See also: Habermas illustrated by Twitterprotecting authentic human interactionfriendship and politicsOstrom plus Habermas is nearly all we need.

bottom-up struggles against corruption: a frontier of democracy

(En route to Storrs, CT) Corruption is no minor issue, nor is it mainly a concern for fastidious bourgeois reformers in rich countries. Consider, just for instance, that one quarter of India’s teachers are missing from school on any given day but are still being paid. Few investments in the world benefit human beings more than educating Indian children, yet a quarter of the available teacher/time is being lost because of that one form of corruption–not to mention  bribery in school construction, college admissions, and hiring, from primary schools to graduate programs.

In countries like Ukraine, which I visited briefly this summer, corruption is a primary obstacle not only to economic development but also to fairness, good government, and reconciliation. And here in the United States, perfectly legal transactions–ones that politicians even brag about, such as collecting private money for judicial elections–easily meet my definition of “corrupt.”

It seems surprisingly hard to find trends in levels of corruption over time, so that we would be able to see which anti-corruption strategies are effective. Experimental programs are often evaluated, but even when they work, they are typically too small to make a difference at the scale of a nation. It is not clear that a true victory over corruption would come from assembling lots of specific programs, such as websites that disclose government contracts or increased pay for bureaucrats. By the way, a major reason for the lack of trendlines is the difficulty of measuring corruption even at a given moment–in part because corrupt acts are typically secret.

I start with the assumption that there are two basic categories of human problems: sometimes we want or value the wrong things; and sometimes, even though we want good things, we can’t get them because of the ways we interact. Corruption may involve both  categories.

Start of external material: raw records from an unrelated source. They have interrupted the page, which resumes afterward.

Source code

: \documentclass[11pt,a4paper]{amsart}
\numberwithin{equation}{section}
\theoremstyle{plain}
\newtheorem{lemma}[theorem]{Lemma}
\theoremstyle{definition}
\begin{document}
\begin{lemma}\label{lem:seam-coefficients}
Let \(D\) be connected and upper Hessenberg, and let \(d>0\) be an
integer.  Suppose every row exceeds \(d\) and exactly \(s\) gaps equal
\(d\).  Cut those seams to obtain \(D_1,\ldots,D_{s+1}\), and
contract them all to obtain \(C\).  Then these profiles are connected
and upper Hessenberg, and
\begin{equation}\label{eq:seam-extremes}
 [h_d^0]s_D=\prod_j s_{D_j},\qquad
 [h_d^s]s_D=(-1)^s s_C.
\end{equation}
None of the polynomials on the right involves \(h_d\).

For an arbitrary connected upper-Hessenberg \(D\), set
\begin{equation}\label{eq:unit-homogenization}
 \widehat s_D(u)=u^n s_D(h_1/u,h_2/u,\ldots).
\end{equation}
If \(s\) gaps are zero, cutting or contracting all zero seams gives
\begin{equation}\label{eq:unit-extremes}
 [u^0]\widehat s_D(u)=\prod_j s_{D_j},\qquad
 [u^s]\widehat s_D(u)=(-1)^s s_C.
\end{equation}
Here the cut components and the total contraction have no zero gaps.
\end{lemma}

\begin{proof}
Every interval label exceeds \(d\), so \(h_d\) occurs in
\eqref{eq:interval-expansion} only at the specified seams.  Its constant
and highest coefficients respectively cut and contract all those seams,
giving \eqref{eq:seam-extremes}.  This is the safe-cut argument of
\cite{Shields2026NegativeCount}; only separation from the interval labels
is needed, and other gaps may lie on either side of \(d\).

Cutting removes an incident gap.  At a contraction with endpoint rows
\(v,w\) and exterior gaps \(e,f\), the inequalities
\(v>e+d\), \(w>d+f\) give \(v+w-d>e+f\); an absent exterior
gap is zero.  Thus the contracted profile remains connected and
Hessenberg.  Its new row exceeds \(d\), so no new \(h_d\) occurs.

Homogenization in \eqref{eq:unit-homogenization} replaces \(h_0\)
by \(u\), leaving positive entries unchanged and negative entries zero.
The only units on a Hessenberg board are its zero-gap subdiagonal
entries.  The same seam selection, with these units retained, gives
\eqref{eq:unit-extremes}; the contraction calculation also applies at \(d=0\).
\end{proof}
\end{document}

Corruption is a problem of what we want or value to the extent that people do not distinguish properly between legitimate transactions and illegitimate ones, or between public and private interests. Following Zephyr Teachout, I think that the US Supreme Court’s decisions regarding lobbying reveal the degeneration of fundamental republican virtues in this country. In 1870, confronted with a situation involving a paid lobbyist for an economic interest, the Court assumed that his job must be “steeped in corruption” and “infamous” and proposed that if such “instances were numerous, open, and tolerated, they would be regarded as measuring the decay of the public morals and the degeneracy of the times.” The Court voided the lobbyist’s contract. By Citizens United v. FEC (2010), the Court was no longer able to detect any difference between a citizen speaking up in a republic and a donor pursuing an economic interest for money.

On the other hand, it has been possible to forge such distinctions. In 1621, Sir Francis Bacon was impeached for acts that had been widespread and unchallenged a few years earlier. Elizabethan judges had openly accepted payments from litigants, and ambassadors had received huge cash gifts from the monarchs of their host countries. Bacon was made a scapegoat and brought down by his political enemies. But it was also true that a new concept of public offices and of public versus private goods was emerging, and it ultimately served Britain well. That is an example of a positive shift in values.

More generally, corruption is a failure to value the commons: that which we own collectively or which is not owned at all. The commons is not an idea for leftists alone, for even radical libertarians view the government and the law as public property and the atmosphere and oceans as un-owned. Attitudes toward the commons vary, and I suspect that a valuable way to reduce corruption is to raise people’s sense of concern for the various commons around them.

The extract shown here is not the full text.